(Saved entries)
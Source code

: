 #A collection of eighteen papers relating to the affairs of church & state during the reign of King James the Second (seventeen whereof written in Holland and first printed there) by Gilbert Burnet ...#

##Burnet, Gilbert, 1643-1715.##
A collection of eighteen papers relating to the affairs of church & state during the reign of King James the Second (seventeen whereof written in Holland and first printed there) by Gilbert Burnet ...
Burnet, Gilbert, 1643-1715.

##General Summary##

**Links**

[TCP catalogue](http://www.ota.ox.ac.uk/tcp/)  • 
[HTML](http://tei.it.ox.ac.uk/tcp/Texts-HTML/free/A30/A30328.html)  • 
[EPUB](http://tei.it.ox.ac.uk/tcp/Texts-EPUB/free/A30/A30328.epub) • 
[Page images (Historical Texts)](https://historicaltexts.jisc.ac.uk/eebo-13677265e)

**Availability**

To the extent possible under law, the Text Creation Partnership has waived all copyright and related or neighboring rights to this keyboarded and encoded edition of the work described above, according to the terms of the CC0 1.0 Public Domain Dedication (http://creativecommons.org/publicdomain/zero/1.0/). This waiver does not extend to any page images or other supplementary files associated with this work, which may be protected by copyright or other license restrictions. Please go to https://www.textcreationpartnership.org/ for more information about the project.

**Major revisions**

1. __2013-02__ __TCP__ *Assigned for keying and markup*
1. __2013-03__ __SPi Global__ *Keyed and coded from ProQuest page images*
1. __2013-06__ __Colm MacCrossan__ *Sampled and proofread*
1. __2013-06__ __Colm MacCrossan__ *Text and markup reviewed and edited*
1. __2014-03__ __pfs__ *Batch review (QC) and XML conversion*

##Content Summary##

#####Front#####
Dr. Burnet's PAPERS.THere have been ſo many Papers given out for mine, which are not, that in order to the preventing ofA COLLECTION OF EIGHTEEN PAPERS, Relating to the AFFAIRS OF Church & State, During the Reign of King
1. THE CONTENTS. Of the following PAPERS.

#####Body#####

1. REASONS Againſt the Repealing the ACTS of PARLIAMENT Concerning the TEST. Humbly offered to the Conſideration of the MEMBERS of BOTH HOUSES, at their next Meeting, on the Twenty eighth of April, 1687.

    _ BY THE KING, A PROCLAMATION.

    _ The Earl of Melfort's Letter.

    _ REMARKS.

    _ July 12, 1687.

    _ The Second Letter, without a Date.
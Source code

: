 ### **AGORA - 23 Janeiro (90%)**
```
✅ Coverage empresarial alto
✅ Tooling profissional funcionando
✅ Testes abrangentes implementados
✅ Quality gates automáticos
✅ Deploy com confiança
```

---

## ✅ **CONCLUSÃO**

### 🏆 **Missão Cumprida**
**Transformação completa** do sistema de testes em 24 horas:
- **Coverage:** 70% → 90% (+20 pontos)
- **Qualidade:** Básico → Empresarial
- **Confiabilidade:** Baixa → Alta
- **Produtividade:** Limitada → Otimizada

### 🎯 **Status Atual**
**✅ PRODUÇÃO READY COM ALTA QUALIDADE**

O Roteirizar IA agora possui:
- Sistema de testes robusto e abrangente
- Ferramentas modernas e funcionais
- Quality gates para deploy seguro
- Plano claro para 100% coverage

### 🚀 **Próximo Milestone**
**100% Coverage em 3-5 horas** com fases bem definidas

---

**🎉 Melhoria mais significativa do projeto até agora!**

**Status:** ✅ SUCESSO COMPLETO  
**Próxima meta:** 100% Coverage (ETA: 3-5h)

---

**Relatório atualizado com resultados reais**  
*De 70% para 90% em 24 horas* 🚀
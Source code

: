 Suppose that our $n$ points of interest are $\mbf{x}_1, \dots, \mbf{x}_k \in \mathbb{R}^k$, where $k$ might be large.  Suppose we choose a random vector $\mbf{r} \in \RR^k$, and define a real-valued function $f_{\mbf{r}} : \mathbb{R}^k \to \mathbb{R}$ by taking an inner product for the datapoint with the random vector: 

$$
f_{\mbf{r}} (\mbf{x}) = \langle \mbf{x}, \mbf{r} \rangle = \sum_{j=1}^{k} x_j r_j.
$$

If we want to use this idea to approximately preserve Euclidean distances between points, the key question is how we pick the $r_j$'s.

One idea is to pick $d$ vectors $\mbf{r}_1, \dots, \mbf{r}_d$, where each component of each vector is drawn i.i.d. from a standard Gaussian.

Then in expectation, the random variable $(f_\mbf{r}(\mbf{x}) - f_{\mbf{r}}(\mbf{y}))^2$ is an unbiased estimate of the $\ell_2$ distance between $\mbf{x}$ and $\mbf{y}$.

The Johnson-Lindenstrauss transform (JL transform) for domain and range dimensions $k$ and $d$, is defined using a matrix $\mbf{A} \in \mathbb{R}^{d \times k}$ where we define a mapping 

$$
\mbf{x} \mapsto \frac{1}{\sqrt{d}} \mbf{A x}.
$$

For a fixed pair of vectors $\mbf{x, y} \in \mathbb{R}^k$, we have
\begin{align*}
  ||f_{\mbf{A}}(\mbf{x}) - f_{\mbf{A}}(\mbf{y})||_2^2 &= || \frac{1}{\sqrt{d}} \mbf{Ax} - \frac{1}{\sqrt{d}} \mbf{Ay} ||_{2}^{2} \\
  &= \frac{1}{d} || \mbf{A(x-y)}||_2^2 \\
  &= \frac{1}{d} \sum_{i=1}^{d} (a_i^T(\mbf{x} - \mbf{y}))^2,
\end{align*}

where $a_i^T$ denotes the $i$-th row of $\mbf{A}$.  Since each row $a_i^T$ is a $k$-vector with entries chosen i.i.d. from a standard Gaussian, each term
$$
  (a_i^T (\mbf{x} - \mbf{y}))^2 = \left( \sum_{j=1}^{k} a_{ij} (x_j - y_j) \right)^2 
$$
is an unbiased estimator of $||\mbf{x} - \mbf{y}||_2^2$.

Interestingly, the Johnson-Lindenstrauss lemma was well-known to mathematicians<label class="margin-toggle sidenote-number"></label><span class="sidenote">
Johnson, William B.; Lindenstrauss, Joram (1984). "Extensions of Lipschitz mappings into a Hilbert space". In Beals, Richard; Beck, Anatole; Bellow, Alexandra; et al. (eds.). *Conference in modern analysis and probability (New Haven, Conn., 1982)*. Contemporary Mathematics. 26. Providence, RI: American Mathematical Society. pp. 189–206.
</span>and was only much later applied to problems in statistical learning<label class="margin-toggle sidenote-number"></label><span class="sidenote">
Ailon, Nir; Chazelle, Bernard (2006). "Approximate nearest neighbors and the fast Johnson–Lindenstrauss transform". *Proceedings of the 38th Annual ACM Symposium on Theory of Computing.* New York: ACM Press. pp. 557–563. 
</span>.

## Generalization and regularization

* _EXERCISE DETAILS_
Wherever the string "label" appears in a line above, copy that line.

* _PROBLEM SOLUTION_
Interestingly, the Johnson-Lindenstrauss lemma was well-known to mathematicians<label class="margin-toggle sidenote-number"></label><span class="sidenote">
</span>and was only much later applied to problems in statistical learning<label class="margin-toggle sidenote-number"></label><span class="sidenote">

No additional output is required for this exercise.